**Exercise goal:** Below are the records. Retype exactly the lines between the lines holding "The cards are to" and "Look at the", inclusive.

**Dataset records:**
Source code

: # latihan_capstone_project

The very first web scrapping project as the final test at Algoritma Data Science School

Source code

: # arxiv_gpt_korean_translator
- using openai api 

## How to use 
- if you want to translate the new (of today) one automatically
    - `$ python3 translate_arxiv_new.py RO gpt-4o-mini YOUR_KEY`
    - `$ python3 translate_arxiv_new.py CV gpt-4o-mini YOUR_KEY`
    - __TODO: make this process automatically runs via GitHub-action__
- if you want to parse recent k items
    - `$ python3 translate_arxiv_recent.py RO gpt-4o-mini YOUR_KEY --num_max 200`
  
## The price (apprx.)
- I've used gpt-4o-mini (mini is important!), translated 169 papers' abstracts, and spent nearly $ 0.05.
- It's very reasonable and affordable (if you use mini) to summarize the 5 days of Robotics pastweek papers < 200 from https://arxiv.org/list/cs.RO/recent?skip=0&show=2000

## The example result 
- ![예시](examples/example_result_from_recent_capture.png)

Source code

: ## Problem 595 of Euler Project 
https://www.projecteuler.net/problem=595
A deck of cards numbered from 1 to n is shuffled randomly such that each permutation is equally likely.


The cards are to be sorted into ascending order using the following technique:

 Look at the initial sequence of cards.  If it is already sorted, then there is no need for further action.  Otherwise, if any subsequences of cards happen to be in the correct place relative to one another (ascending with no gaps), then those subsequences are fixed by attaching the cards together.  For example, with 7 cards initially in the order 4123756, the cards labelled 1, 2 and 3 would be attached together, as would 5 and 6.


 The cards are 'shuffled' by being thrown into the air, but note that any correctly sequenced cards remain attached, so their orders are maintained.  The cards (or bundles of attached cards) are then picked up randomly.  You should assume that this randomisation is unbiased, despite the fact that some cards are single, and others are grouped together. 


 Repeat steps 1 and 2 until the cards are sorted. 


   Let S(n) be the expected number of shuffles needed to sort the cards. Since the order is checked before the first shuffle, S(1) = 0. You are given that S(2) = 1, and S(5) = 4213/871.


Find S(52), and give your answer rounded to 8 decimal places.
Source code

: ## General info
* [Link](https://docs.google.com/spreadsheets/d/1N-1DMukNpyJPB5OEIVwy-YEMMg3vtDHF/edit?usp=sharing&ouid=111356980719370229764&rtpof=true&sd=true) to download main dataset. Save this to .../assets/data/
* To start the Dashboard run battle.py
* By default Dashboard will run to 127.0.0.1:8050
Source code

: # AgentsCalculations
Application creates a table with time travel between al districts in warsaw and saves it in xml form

* * *

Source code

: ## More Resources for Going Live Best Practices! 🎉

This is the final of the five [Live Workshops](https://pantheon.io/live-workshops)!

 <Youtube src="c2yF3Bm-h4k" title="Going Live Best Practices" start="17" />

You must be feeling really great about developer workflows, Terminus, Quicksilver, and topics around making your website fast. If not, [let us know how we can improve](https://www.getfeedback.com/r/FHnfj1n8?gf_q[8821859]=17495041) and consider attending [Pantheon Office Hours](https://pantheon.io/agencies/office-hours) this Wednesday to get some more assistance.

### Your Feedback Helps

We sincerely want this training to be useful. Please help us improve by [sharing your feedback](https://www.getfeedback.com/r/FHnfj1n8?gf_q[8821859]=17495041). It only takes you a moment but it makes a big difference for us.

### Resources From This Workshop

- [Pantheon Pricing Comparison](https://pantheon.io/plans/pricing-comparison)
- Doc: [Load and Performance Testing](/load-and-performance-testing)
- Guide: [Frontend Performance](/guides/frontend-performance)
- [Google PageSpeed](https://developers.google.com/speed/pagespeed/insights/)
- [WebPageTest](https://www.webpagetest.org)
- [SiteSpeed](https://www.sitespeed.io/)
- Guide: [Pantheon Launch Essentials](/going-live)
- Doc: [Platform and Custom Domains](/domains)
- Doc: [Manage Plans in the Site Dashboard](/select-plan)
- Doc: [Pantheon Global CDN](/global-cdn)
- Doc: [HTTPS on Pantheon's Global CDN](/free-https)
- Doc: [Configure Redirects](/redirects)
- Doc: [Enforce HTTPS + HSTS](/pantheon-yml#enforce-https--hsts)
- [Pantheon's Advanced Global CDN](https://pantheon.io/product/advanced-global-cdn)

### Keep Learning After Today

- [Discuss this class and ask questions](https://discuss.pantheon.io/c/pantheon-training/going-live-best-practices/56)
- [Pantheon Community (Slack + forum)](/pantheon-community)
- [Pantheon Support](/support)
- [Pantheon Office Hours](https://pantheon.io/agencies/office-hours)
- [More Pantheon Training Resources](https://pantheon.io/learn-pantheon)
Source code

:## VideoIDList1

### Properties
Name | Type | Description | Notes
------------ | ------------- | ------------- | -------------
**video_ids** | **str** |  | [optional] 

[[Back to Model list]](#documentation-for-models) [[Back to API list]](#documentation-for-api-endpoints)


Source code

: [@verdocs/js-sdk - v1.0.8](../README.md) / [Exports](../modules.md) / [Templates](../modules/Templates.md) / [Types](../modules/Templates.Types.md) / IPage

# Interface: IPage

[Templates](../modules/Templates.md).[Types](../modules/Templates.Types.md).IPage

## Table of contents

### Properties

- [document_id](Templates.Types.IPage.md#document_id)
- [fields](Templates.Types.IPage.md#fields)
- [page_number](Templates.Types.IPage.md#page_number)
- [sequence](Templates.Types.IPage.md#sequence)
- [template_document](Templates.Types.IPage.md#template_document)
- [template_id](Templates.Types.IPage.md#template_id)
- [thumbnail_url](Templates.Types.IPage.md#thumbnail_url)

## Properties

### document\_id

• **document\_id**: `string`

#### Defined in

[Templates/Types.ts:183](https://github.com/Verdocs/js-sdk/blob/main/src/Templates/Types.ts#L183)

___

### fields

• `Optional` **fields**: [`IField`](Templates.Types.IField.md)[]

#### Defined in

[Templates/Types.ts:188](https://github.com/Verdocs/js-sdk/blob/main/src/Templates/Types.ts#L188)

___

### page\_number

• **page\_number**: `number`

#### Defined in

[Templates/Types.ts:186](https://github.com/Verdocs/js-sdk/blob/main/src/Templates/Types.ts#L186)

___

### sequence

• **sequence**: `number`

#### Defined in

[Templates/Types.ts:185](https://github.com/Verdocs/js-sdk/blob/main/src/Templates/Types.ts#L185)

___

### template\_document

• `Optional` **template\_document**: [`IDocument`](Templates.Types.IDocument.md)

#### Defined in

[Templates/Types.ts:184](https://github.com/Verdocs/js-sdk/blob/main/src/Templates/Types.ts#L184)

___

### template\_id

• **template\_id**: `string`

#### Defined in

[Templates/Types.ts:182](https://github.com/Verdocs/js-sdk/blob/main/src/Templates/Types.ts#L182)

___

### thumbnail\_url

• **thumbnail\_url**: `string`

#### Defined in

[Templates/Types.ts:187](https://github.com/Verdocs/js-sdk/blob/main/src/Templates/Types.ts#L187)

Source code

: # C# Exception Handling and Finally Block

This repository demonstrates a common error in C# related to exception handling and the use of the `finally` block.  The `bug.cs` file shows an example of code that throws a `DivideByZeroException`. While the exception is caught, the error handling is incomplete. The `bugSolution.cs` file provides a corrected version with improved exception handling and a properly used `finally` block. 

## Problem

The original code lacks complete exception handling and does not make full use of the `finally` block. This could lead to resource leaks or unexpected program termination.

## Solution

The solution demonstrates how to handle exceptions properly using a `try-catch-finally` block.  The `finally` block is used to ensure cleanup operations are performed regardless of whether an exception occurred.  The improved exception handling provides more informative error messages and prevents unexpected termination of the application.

---

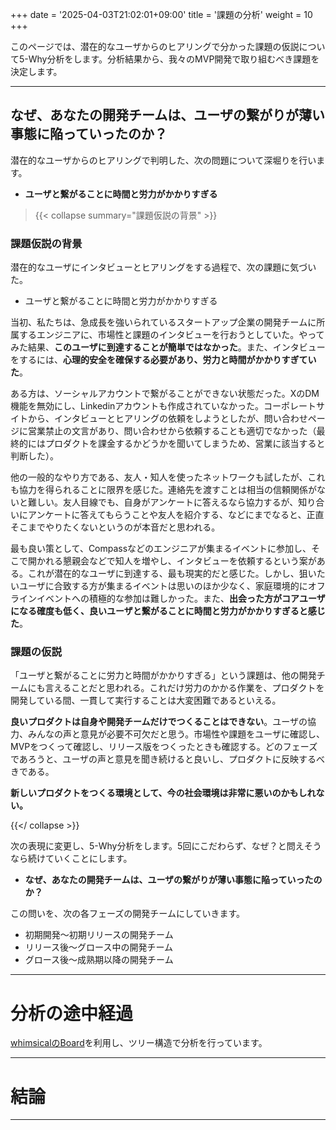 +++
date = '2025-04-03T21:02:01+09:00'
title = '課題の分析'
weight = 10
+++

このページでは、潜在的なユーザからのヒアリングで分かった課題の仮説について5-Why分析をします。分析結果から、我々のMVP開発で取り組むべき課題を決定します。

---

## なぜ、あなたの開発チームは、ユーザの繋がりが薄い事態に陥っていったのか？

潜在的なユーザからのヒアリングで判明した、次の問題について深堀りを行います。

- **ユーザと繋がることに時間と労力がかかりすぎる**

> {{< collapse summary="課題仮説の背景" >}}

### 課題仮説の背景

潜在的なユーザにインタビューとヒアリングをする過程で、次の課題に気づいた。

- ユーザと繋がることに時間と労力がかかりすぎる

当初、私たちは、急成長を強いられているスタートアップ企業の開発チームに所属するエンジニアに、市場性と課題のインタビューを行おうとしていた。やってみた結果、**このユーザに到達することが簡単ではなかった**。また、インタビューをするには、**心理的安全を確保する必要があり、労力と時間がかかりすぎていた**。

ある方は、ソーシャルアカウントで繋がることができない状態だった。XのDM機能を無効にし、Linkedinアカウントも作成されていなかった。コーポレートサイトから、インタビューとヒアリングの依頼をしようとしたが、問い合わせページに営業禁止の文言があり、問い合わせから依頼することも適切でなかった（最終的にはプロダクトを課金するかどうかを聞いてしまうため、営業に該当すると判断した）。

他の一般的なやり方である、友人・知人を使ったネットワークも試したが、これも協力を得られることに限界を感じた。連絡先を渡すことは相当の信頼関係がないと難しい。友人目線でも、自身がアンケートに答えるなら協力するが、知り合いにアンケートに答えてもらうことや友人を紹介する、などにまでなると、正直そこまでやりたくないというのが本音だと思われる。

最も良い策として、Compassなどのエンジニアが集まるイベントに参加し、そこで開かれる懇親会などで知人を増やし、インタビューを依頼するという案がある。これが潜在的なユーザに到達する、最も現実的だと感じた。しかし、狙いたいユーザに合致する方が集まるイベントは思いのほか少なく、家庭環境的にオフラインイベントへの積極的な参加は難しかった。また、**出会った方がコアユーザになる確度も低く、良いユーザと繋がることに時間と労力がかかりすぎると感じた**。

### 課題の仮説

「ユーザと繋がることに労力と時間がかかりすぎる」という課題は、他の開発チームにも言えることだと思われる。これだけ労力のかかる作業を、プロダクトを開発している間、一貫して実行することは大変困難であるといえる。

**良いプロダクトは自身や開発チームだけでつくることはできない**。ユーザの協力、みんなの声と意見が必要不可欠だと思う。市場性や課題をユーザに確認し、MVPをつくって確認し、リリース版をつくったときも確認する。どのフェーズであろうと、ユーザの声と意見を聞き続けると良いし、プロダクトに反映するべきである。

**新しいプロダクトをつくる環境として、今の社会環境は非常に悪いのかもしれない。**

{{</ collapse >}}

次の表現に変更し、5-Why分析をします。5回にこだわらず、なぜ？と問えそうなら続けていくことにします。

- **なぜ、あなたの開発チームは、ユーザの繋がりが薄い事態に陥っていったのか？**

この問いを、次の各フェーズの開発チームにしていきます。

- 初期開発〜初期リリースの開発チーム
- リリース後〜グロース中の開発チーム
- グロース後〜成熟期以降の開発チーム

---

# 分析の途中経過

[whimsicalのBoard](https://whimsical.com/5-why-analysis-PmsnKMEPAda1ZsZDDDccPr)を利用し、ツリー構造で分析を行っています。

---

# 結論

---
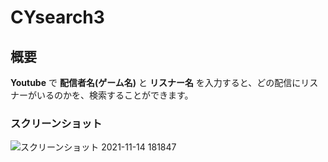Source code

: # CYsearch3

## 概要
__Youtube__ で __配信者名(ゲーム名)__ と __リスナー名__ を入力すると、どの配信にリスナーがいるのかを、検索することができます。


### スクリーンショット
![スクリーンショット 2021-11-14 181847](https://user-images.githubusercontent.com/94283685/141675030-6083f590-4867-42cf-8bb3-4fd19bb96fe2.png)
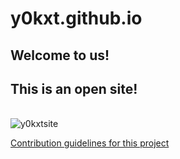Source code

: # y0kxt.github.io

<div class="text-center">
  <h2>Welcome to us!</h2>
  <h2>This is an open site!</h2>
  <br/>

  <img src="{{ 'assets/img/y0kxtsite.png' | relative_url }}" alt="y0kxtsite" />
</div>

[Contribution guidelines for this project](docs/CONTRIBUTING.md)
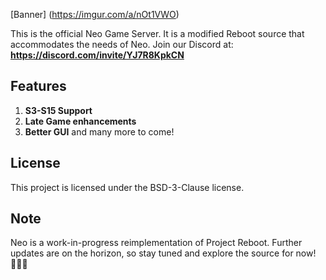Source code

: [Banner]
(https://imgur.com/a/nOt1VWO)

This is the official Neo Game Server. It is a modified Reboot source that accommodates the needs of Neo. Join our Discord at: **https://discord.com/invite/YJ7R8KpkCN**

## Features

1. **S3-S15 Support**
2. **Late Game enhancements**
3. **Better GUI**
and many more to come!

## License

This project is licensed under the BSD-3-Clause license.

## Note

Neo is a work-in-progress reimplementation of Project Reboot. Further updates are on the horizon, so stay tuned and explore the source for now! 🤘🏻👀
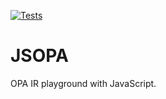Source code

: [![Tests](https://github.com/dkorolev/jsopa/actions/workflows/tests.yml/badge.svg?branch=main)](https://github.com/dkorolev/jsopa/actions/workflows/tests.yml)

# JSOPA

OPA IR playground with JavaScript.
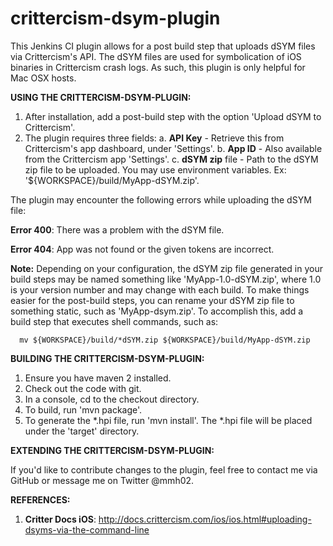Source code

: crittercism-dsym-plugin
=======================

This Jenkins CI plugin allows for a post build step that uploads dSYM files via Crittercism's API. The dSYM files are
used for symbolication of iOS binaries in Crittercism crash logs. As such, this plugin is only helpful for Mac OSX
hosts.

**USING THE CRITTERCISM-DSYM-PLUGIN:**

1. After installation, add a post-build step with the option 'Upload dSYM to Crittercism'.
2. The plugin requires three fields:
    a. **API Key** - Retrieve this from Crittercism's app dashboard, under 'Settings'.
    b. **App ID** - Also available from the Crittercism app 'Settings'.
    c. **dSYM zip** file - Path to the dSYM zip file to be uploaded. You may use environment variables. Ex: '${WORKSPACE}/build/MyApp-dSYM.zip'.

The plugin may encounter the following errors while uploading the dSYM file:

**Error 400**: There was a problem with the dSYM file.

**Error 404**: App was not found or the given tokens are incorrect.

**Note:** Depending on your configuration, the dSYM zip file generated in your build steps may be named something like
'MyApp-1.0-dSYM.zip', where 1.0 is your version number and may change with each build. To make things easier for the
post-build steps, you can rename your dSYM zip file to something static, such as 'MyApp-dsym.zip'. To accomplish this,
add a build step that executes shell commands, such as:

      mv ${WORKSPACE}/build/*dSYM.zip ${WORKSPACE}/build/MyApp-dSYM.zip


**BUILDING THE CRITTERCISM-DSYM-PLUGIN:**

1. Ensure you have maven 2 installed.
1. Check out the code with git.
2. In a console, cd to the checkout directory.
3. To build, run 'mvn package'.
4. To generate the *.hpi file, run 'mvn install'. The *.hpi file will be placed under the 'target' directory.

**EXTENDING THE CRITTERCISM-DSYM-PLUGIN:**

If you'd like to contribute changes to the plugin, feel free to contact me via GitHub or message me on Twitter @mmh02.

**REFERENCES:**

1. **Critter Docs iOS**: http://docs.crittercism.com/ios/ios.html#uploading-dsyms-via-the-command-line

**Response box:**
The cards are to be sorted into ascending order using the following technique:

 Look at the initial sequence of cards.  If it is already sorted, then there is no need for further action.  Otherwise, if any subsequences of cards happen to be in the correct place relative to one another (ascending with no gaps), then those subsequences are fixed by attaching the cards together.  For example, with 7 cards initially in the order 4123756, the cards labelled 1, 2 and 3 would be attached together, as would 5 and 6.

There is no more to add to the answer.